* [TASK REQUIREMENTS]
Copy the data exactly. Images are to be left out.

[Opening EXTRACTED DATA section]

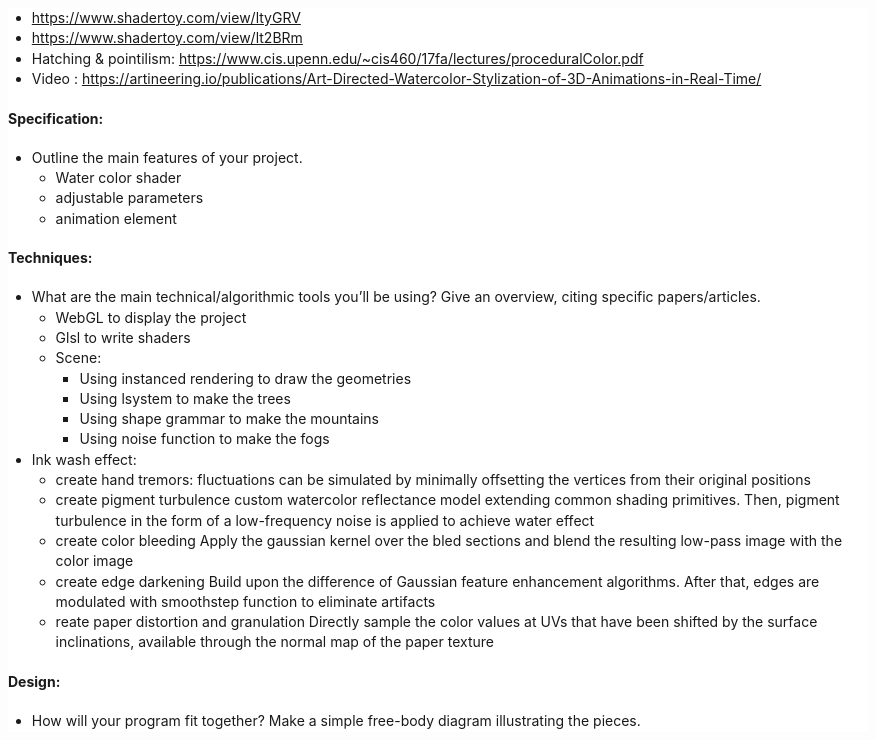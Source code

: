   - https://www.shadertoy.com/view/ltyGRV
  - https://www.shadertoy.com/view/lt2BRm
  - Hatching & pointilism: https://www.cis.upenn.edu/~cis460/17fa/lectures/proceduralColor.pdf
  - Video : https://artineering.io/publications/Art-Directed-Watercolor-Stylization-of-3D-Animations-in-Real-Time/

#### Specification:

- Outline the main features of your project.
  - Water color shader
  - adjustable parameters
  - animation element

#### Techniques:

- What are the main technical/algorithmic tools you’ll be using? Give an overview, citing specific papers/articles.
  - WebGL to display the project
  - Glsl to write shaders
  - Scene:
    - Using instanced rendering to draw the geometries
    - Using lsystem to make the trees
    - Using shape grammar to make the mountains
    - Using noise function to make the fogs
- Ink wash effect:
  - create hand tremors: fluctuations can be simulated by minimally offsetting the vertices from their original positions
  - create pigment turbulence custom watercolor reflectance model extending common shading primitives. Then, pigment turbulence in the form of a low-frequency noise is applied to achieve water effect
  - create color bleeding Apply the gaussian kernel over the bled sections and blend the resulting low-pass image with the color image
  - create edge darkening Build upon the difference of Gaussian feature enhancement algorithms. After that, edges are modulated with smoothstep function to eliminate artifacts
  - reate paper distortion and granulation Directly sample the color values at UVs that have been shifted by the surface inclinations, available through the normal map of the paper texture

#### Design:

- How will your program fit together? Make a simple free-body diagram illustrating the pieces.
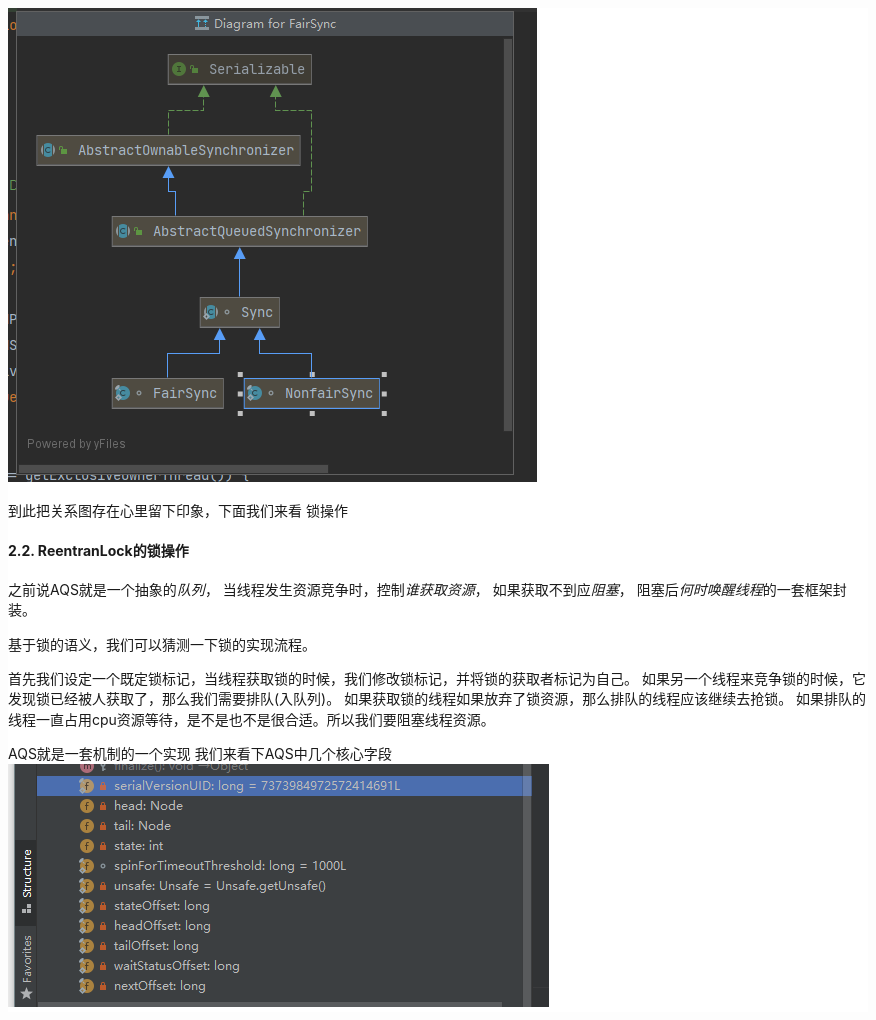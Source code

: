 ![img.png](.AQS_images/img.png)

到此把关系图存在心里留下印象，下面我们来看 锁操作

#### 2.2. ReentranLock的锁操作

之前说AQS就是一个抽象的*队列*， 当线程发生资源竞争时，控制*谁获取资源*， 如果获取不到应*阻塞*， 阻塞后*何时唤醒线程*的一套框架封装。

基于锁的语义，我们可以猜测一下锁的实现流程。

首先我们设定一个既定锁标记，当线程获取锁的时候，我们修改锁标记，并将锁的获取者标记为自己。 如果另一个线程来竞争锁的时候，它发现锁已经被人获取了，那么我们需要排队(入队列)。 如果获取锁的线程如果放弃了锁资源，那么排队的线程应该继续去抢锁。
如果排队的线程一直占用cpu资源等待，是不是也不是很合适。所以我们要阻塞线程资源。

AQS就是一套机制的一个实现 我们来看下AQS中几个核心字段
![img_2.png](.AQS_images/img_2.png)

[Closing EXTRACTED DATA section]

* [ANSWER TO THIS EXERCISE]
Source code

:   - https://www.shadertoy.com/view/ltyGRV
  - https://www.shadertoy.com/view/lt2BRm
  - Hatching & pointilism: https://www.cis.upenn.edu/~cis460/17fa/lectures/proceduralColor.pdf
  - Video : https://artineering.io/publications/Art-Directed-Watercolor-Stylization-of-3D-Animations-in-Real-Time/

#### Specification:

- Outline the main features of your project.
  - Water color shader
  - adjustable parameters
  - animation element

#### Techniques:

- What are the main technical/algorithmic tools you’ll be using? Give an overview, citing specific papers/articles.
  - WebGL to display the project
  - Glsl to write shaders
  - Scene:
    - Using instanced rendering to draw the geometries
    - Using lsystem to make the trees
    - Using shape grammar to make the mountains
    - Using noise function to make the fogs
- Ink wash effect:
  - create hand tremors: fluctuations can be simulated by minimally offsetting the vertices from their original positions
  - create pigment turbulence custom watercolor reflectance model extending common shading primitives. Then, pigment turbulence in the form of a low-frequency noise is applied to achieve water effect
  - create color bleeding Apply the gaussian kernel over the bled sections and blend the resulting low-pass image with the color image
  - create edge darkening Build upon the difference of Gaussian feature enhancement algorithms. After that, edges are modulated with smoothstep function to eliminate artifacts
  - reate paper distortion and granulation Directly sample the color values at UVs that have been shifted by the surface inclinations, available through the normal map of the paper texture

#### Design:

- How will your program fit together? Make a simple free-body diagram illustrating the pieces.
Source code

: ![img.png](.AQS_images/img.png)

到此把关系图存在心里留下印象，下面我们来看 锁操作

#### 2.2. ReentranLock的锁操作

之前说AQS就是一个抽象的*队列*， 当线程发生资源竞争时，控制*谁获取资源*， 如果获取不到应*阻塞*， 阻塞后*何时唤醒线程*的一套框架封装。

基于锁的语义，我们可以猜测一下锁的实现流程。

首先我们设定一个既定锁标记，当线程获取锁的时候，我们修改锁标记，并将锁的获取者标记为自己。 如果另一个线程来竞争锁的时候，它发现锁已经被人获取了，那么我们需要排队(入队列)。 如果获取锁的线程如果放弃了锁资源，那么排队的线程应该继续去抢锁。
如果排队的线程一直占用cpu资源等待，是不是也不是很合适。所以我们要阻塞线程资源。

AQS就是一套机制的一个实现 我们来看下AQS中几个核心字段
![img_2.png](.AQS_images/img_2.png)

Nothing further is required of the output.